# Recorded data
════════════════

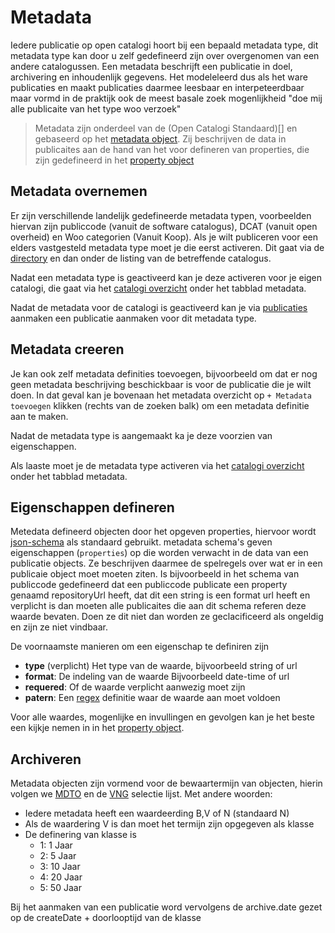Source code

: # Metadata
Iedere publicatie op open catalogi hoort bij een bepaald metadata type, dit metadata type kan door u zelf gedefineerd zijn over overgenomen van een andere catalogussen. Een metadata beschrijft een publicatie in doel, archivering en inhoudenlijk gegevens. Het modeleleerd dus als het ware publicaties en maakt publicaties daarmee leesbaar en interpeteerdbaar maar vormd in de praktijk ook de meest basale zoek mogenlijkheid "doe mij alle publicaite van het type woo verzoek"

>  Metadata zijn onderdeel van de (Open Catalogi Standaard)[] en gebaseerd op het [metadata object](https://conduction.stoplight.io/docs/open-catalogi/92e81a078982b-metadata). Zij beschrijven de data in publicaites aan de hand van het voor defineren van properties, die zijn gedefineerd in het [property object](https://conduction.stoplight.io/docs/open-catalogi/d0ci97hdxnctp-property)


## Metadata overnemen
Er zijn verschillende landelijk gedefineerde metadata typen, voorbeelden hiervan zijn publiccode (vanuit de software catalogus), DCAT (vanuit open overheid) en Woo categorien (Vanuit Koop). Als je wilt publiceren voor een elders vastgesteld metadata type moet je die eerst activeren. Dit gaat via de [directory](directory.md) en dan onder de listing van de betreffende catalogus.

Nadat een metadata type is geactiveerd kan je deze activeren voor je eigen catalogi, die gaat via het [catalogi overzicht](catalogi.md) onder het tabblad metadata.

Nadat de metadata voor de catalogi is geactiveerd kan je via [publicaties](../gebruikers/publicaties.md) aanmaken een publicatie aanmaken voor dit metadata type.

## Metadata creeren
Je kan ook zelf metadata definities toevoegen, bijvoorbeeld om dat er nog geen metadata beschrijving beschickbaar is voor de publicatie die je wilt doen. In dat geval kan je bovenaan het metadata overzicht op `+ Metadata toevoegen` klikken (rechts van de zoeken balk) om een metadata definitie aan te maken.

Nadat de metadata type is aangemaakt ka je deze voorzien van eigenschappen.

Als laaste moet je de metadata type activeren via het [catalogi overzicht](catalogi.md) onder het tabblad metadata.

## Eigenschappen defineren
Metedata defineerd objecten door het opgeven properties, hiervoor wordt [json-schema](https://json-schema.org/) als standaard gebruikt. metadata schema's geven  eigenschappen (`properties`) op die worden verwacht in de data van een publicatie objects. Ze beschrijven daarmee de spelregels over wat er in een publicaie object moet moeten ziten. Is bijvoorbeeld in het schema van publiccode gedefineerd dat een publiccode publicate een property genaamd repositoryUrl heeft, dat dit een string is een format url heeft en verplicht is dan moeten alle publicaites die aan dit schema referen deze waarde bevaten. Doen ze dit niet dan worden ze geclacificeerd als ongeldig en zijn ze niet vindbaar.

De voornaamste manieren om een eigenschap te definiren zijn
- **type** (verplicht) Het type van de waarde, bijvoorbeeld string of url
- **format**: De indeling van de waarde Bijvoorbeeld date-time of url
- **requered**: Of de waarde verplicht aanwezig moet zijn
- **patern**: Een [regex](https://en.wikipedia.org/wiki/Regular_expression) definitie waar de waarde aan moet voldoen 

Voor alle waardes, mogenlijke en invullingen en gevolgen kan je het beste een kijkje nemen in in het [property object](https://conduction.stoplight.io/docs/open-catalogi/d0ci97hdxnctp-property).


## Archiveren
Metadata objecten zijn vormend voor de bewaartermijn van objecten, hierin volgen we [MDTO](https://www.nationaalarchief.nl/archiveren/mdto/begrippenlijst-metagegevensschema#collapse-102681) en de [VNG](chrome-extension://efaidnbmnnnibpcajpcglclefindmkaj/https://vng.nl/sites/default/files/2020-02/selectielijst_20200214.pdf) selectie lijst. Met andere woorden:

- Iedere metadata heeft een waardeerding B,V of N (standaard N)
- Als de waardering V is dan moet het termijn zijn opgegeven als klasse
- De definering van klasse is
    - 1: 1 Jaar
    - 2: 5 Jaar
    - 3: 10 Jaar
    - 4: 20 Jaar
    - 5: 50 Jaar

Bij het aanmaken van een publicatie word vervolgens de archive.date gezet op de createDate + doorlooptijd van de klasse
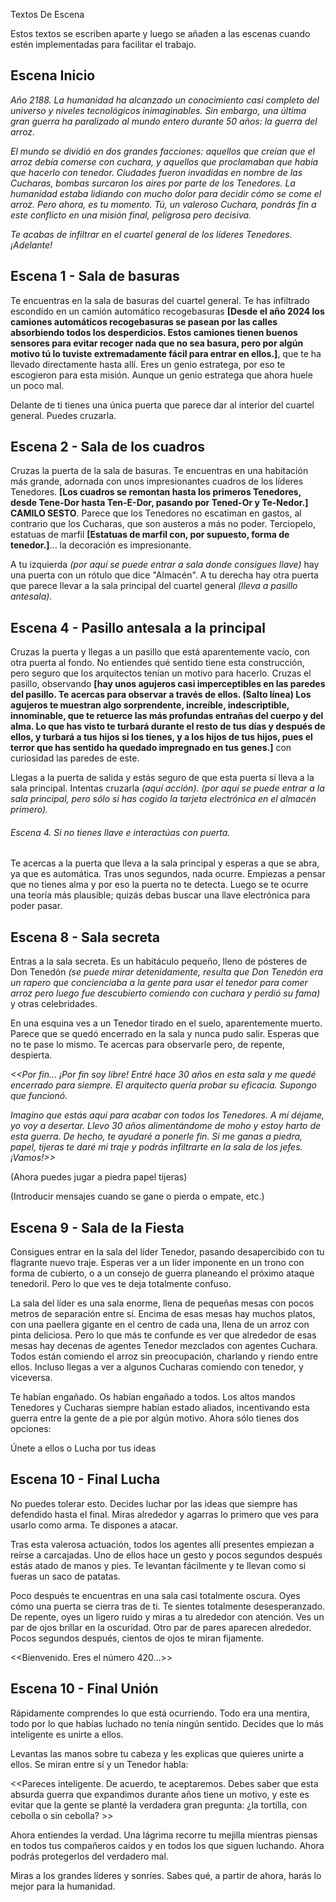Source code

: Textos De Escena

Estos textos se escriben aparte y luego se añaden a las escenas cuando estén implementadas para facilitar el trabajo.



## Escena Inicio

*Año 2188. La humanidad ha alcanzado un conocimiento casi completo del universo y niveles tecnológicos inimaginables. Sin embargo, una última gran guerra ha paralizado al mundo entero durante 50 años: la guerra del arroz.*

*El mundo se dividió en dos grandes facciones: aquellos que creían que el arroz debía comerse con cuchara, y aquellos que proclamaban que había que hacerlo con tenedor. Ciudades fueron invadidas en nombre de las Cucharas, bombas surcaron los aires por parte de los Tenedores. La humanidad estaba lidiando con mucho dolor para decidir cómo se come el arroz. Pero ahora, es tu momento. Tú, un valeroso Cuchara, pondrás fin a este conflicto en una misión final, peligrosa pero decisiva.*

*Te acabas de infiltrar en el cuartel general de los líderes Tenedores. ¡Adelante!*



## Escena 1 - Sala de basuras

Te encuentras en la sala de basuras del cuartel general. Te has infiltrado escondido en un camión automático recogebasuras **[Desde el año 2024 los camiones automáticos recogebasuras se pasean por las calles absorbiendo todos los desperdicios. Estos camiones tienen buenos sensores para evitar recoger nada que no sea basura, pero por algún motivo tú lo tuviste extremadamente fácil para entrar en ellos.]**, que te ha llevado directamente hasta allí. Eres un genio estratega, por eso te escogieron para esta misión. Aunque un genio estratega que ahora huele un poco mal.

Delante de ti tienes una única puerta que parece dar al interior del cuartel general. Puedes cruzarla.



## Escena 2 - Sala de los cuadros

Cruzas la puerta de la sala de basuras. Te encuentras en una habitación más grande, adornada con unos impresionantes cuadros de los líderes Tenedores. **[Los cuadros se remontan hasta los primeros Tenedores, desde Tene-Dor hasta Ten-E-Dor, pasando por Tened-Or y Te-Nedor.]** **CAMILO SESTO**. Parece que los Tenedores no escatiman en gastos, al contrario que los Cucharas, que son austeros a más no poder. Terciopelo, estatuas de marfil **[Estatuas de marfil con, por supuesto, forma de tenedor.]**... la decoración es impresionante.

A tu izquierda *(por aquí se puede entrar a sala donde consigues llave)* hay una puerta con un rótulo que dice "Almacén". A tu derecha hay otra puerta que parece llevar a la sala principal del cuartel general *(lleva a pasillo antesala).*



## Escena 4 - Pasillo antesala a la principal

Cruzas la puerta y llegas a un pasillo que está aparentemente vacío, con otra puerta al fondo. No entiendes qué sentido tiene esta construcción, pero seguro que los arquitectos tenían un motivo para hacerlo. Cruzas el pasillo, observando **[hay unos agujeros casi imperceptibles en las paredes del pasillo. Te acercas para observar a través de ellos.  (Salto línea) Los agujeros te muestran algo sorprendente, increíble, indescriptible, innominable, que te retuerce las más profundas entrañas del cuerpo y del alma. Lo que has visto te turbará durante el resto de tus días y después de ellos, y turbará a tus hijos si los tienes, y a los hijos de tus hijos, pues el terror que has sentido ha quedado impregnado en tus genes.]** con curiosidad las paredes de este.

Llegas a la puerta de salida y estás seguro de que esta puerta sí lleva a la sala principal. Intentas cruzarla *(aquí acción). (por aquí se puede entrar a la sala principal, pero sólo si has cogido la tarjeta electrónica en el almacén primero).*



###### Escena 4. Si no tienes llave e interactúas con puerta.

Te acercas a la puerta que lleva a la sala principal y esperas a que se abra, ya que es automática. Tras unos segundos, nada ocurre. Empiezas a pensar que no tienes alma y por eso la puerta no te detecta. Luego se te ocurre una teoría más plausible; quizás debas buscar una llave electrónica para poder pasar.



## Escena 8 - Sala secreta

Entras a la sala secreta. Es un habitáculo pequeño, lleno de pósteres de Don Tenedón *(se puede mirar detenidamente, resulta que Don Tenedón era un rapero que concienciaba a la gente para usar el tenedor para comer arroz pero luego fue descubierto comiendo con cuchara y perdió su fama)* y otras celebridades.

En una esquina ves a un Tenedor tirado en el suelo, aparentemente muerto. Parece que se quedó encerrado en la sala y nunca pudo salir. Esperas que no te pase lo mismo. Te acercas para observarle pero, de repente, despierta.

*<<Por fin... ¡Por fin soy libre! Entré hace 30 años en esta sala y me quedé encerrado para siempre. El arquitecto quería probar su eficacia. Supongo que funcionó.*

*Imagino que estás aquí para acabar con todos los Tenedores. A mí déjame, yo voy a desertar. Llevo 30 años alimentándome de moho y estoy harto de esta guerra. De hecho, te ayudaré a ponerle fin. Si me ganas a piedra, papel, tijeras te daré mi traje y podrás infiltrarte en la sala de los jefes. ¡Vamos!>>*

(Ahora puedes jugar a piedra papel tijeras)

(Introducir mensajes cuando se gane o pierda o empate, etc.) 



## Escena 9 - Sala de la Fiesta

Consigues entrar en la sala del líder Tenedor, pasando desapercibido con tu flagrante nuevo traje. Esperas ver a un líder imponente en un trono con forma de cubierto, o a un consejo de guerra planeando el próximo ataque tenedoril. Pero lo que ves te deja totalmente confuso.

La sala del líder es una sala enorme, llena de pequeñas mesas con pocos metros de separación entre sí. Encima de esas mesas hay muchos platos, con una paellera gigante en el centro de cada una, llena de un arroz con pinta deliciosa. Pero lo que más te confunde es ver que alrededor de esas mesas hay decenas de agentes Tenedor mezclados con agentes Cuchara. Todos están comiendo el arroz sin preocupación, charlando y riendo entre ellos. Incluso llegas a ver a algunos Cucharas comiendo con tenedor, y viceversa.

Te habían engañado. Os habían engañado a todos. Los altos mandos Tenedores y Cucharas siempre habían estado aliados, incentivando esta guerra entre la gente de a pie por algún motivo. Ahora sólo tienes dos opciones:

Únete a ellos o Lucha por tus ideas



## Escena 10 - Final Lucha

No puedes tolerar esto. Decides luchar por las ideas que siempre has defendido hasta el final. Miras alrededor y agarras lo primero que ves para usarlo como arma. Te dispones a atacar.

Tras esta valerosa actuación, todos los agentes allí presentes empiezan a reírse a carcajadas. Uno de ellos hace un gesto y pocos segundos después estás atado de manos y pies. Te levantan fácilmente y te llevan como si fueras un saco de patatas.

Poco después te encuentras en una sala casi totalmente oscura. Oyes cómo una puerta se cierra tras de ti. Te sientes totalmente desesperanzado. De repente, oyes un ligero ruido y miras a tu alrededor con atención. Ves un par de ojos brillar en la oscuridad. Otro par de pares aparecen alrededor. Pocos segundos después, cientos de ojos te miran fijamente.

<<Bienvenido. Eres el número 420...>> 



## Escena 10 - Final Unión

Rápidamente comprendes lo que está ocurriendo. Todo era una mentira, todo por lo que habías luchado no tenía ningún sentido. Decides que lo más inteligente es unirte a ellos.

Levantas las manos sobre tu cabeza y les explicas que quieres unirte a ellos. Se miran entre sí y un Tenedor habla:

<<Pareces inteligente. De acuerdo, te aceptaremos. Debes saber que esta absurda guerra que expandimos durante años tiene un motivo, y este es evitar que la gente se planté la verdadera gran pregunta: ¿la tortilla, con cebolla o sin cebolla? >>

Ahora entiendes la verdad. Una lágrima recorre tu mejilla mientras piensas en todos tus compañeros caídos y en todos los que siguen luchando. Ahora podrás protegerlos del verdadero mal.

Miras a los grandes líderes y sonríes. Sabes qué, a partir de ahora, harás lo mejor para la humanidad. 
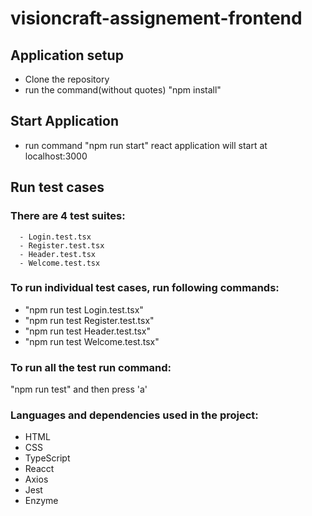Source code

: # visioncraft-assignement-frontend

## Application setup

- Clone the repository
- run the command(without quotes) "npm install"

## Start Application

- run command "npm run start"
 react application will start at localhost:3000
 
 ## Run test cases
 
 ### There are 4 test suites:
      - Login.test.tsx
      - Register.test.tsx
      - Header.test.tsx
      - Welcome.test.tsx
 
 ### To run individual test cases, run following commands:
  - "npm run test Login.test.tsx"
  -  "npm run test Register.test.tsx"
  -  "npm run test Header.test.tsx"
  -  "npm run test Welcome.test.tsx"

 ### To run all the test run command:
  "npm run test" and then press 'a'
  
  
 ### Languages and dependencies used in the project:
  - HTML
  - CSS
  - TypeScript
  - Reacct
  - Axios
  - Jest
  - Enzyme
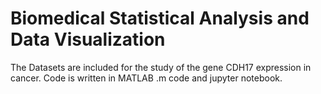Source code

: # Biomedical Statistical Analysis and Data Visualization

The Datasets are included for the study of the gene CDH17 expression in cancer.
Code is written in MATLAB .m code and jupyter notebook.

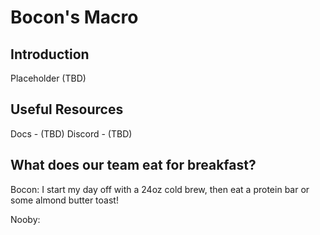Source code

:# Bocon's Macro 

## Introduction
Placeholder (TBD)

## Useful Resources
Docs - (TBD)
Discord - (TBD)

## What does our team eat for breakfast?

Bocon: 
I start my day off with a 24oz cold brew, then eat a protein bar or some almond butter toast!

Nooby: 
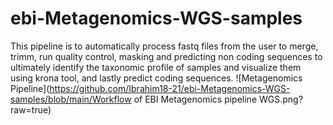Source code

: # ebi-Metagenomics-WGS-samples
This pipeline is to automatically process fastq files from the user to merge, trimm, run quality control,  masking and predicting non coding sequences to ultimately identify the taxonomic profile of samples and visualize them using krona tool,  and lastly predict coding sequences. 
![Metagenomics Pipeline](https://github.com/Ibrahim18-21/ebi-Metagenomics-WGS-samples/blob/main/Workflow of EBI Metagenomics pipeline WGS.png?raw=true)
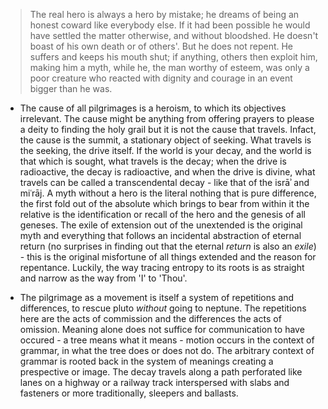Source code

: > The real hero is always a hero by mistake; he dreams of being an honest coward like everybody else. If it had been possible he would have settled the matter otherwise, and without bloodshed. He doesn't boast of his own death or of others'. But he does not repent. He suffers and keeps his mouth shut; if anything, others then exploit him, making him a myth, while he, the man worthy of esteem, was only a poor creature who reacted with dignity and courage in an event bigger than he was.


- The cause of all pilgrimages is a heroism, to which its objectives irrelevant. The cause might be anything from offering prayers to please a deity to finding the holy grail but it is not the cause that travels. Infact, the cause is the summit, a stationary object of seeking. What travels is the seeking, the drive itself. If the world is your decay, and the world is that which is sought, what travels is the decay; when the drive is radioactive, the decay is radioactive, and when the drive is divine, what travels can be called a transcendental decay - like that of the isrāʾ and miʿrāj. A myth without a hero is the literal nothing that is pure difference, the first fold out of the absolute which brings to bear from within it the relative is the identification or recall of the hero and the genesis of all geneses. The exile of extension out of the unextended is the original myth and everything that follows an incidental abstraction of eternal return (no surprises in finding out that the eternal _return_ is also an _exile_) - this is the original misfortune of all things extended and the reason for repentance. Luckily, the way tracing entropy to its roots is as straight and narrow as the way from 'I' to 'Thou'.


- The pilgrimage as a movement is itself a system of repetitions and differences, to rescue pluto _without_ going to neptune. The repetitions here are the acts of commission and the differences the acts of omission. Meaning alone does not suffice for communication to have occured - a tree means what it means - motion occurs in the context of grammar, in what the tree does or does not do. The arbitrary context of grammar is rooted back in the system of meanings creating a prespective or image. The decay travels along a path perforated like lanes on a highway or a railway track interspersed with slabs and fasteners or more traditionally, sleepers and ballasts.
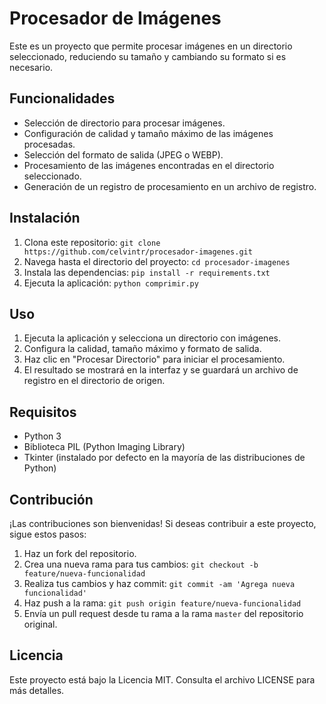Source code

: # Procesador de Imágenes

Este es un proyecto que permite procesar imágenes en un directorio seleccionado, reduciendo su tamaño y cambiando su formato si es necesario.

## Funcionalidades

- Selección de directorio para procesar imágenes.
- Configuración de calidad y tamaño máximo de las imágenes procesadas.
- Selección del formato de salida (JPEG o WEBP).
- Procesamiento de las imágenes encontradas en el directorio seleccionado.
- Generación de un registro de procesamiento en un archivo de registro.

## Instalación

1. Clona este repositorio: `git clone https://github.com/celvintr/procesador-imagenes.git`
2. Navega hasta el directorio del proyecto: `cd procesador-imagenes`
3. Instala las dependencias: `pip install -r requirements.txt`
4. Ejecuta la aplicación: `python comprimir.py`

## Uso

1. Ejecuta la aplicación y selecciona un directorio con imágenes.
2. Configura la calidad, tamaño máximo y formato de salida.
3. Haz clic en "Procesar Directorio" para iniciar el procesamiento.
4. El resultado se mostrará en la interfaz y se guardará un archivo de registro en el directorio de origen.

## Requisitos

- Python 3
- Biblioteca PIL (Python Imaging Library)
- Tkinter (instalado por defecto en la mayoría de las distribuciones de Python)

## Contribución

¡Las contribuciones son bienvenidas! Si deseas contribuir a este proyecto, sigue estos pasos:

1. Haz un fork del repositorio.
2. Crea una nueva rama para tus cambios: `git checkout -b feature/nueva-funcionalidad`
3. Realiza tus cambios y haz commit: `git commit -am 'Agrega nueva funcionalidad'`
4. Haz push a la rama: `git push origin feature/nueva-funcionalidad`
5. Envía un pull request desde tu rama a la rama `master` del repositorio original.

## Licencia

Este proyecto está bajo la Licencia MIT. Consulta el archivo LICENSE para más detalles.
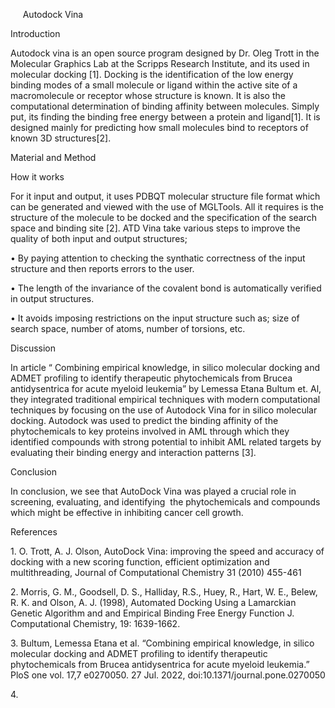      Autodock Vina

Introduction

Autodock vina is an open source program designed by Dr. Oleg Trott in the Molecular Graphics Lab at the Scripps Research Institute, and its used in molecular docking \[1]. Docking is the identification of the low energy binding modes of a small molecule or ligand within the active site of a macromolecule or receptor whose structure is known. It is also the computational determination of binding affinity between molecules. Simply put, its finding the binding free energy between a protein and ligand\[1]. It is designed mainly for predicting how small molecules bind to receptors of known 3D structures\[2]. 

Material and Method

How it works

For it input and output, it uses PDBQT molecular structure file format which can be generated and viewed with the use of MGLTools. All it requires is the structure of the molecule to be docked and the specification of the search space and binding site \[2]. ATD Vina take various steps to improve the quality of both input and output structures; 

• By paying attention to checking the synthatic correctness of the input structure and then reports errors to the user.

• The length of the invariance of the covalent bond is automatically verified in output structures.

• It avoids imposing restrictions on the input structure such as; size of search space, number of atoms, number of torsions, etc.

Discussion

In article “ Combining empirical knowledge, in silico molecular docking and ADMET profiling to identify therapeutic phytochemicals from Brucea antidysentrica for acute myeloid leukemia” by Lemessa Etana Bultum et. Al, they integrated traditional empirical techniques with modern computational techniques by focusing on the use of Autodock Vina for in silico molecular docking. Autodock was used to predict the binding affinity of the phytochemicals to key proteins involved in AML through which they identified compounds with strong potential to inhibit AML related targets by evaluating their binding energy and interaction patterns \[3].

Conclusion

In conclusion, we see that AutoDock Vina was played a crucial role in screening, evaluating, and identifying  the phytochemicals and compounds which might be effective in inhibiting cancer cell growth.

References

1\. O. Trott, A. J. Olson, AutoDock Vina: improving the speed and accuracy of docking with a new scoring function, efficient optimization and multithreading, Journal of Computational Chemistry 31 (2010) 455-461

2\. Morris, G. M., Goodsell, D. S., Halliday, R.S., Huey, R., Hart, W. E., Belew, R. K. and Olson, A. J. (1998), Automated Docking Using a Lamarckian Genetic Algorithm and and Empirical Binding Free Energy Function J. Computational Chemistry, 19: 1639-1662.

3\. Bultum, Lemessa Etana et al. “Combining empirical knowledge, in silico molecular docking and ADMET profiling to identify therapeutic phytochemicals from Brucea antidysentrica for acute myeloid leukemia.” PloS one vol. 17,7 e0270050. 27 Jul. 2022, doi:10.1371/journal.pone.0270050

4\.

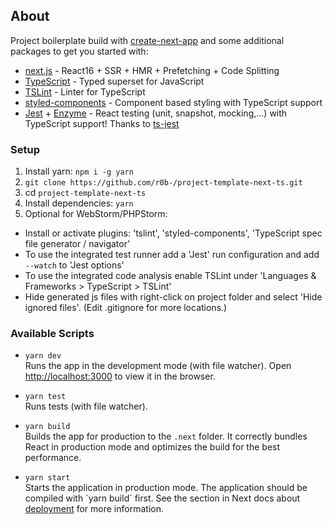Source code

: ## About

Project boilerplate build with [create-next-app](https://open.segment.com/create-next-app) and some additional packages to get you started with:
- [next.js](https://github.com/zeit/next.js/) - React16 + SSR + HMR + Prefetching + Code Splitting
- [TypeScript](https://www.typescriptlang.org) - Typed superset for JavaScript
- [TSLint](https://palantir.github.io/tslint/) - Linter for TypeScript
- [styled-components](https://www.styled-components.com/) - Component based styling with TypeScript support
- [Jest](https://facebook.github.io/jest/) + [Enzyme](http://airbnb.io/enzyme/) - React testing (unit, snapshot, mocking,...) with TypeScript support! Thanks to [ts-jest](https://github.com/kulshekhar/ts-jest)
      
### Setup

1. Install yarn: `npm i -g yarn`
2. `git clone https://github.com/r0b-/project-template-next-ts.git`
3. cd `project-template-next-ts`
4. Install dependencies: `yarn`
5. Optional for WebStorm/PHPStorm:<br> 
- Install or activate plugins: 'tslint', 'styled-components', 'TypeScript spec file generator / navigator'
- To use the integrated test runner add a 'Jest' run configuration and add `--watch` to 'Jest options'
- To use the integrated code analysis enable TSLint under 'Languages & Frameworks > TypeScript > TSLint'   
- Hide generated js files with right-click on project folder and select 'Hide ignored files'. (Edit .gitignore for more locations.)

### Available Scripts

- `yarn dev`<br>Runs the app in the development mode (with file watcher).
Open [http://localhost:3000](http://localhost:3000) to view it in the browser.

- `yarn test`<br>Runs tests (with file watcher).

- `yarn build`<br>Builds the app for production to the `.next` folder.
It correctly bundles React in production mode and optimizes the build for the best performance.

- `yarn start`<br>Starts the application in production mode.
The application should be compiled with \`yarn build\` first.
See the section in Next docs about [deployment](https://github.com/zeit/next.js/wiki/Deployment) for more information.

════════════════

# Your assignment
Collect from the data above every line that includes "definitie".

# Result
Je kan ook zelf metadata definities toevoegen, bijvoorbeeld om dat er nog geen metadata beschrijving beschickbaar is voor de publicatie die je wilt doen. In dat geval kan je bovenaan het metadata overzicht op `+ Metadata toevoegen` klikken (rechts van de zoeken balk) om een metadata definitie aan te maken.
- **patern**: Een [regex](https://en.wikipedia.org/wiki/Regular_expression) definitie waar de waarde aan moet voldoen 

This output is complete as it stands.